A thief is about but it's not the one from the blackboard.
It's my old friend complacency. He's stalking us as we DIY our way through lockdown and, this season, he's taking fingers.
A circular saw and a mower have maimed two of our men and I'm among the cohort fearing we're next.
I've already a sizeable scar on my left knee attesting to my lack of respect for a chainsaw. The outcome would've been worse if not for one of those small-town miracles where our doctor at the time had spent the past decade triaging the sliced and diced contestants of the reality TV series Survivor, so could locate and clamp a spraying artery as if she was competing for immunity.
After the incident, my wife insisted she buy me a pair of chaps - which turned out to be good for safety reasons as well - and soon enough I was back in the saddle, although my Stockholm syndrome with the saw remained and, on a deeper level, became adumbration for the duality of forging a life in the country.
Sort of bogan meets bucolic.
On the one (still intact) hand, I enjoy cutting wood and harbour the same kind of redneck awe for my brutal machine as Chris Haywood did in Dogs in Space ("... purrs like a kitten full of cream") while, on the other, it represents destruction and rapacity. Basically, we truly love our beautiful bush but we also truly love the native hardwood we've scored from our local sawmill over the years for various building projects.
The fires have exposed this hypocrisy as they have the forest floor.
Like many others, I worry about what impact the resumption of logging or "selective timber harvesting" down the coast may have on the landscape still recovering from our abusive summer.
We know the loss of ground cover leaves native fauna as sitting ducks to feral predators and further removal of hides and hollows will only accentuate this vulnerability.
These concerns of 2020 bring to mind how, in The Transit of Venus, Shirley Hazzard describes her orphaned Bell sisters moving to a lesser neighbourhood in the Sydney of 1939 after their parents went down with the Benbow.
Night followed night, nights of oceanic silence not even broken now by the screams of bandicoots in traps on the Hornimans' English lawn.
The fact trapping something as precious as bandicoots - an elusive creature I've never seen in the wild - was once commonplace seems outrageous now. It elicits the same derision we have for whalers and idiots who shoot wedgetails (an achievement that once attracted a legitimate bounty). And although, ironically enough, wedgies - and species-jumping diseases - have benefitted from deforestation, it's already obvious future Australians will view the destruction of vital native habitats with incredulity.
Shamefully enough, though, I won't be giving up the chainsaw this winter.

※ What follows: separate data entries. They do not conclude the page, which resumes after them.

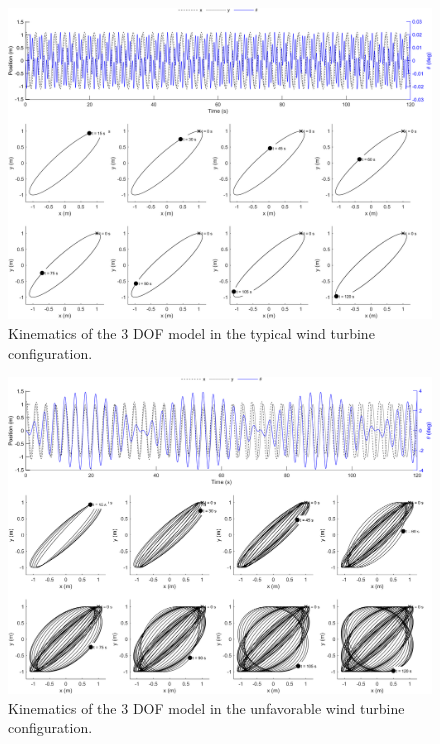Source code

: \documentclass{article}
\begin{document}
\begin{figure}
    \centering
    \includegraphics[width=\textwidth]{manuscript/figures/turbine_typical.png}
    \caption{Kinematics of the 3 DOF model in the typical wind turbine configuration.}
    \label{fig:3dof-turbine-typical}
\end{figure}

\begin{figure}
    \centering
    \includegraphics[width=\textwidth]{manuscript/figures/turbine_unfavorable.png}
    \caption{Kinematics of the 3 DOF model in the unfavorable wind turbine configuration.}
    \label{fig:3dof-turbine-unfavorable}
\end{figure}

\clearpage
\end{document}
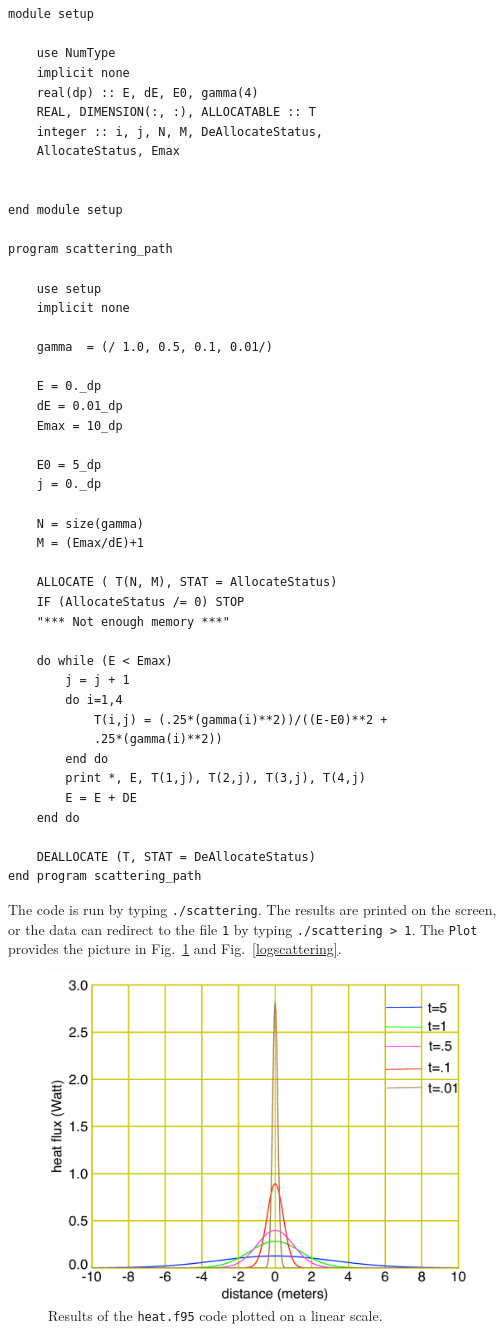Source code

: \documentclass[12pt]{article}
\begin{document}
\begin{lstlisting}[frame=single,caption={The {\tt scattering.f95}},label=scattering95]


module setup

	use NumType
	implicit none
	real(dp) :: E, dE, E0, gamma(4)
	REAL, DIMENSION(:, :), ALLOCATABLE :: T
	integer :: i, j, N, M, DeAllocateStatus,
	AllocateStatus, Emax
	

end module setup

program scattering_path

	use setup
	implicit none
	
	gamma  = (/ 1.0, 0.5, 0.1, 0.01/) 

	E = 0._dp
	dE = 0.01_dp
	Emax = 10_dp

	E0 = 5_dp	
	j = 0._dp		

	N = size(gamma)
	M = (Emax/dE)+1

	ALLOCATE ( T(N, M), STAT = AllocateStatus)
	IF (AllocateStatus /= 0) STOP 
	"*** Not enough memory ***"
		
	do while (E < Emax)
		j = j + 1
		do i=1,4
			T(i,j) = (.25*(gamma(i)**2))/((E-E0)**2 + 
			.25*(gamma(i)**2))
		end do
		print *, E, T(1,j), T(2,j), T(3,j), T(4,j)
		E = E + DE
	end do 
		
	DEALLOCATE (T, STAT = DeAllocateStatus)
end program scattering_path

\end{lstlisting}


The code is run by typing {\tt ./scattering}. The results are printed on the screen, or the data can redirect to the file {\tt 1} by typing {\tt ./scattering > 1}. The {\tt Plot} provides the picture in Fig.\ \ref{linearscattering} and Fig.\ \ref{logscattering}. 


\begin{figure}[!htb]
\includegraphics[width=1.\textwidth]{stufflinear.pdf}
\caption{Results of the {\tt heat.f95} code plotted on a linear scale. }
\label{linearscattering}
\end{figure}
\end{document}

While I'm no tree-feller, there's primal satisfaction in gathering your own fuel, not to mention necessity when you live in a house with little else than generations of dead rodents in the walls for insulation.
And, simply, firewood is hard to argue with. It warms you three times (chopping, stacking and burning), it inspires authors and TV producers (mostly Norwegians with a few harpoons in the closet) and no hipster café is truly complete without a carefully curated collection of round-ends in the corner.
The guttural chorus of metal ripping into wood across an autumn afternoon is also the kind of self-sufficiency throwback to a history which cradles us all around here.
We live amid the spectral infrastructure of hard-scrabble and desperation. As we toil for timber alongside the rusting blades of abandoned mills, the remnants of failed eucalyptus oil outfits, the crumbling granite of gold rush-era aqueducts, we're forced to ponder those times when a stimulus package was a pouch of tobacco and a bailout something you did with a bucket.
As isolation envy becomes a thing, we simple country folk are for once thinking we might just have it over our urbane cousins because there are worse ways to spend a couple of splendidly self-isolated hours than in a paddock with a STIHL or Husqvarna (a debate for another time).
A few more weeks of COVID cabin fever and I'd bet city slickers would pay for such a pleasure. They may even experience the symbiotic thrill of a perspicacious butcher bird swooping down to pinch a grub from their freshly cut log.
In the bush, there are always thieves about.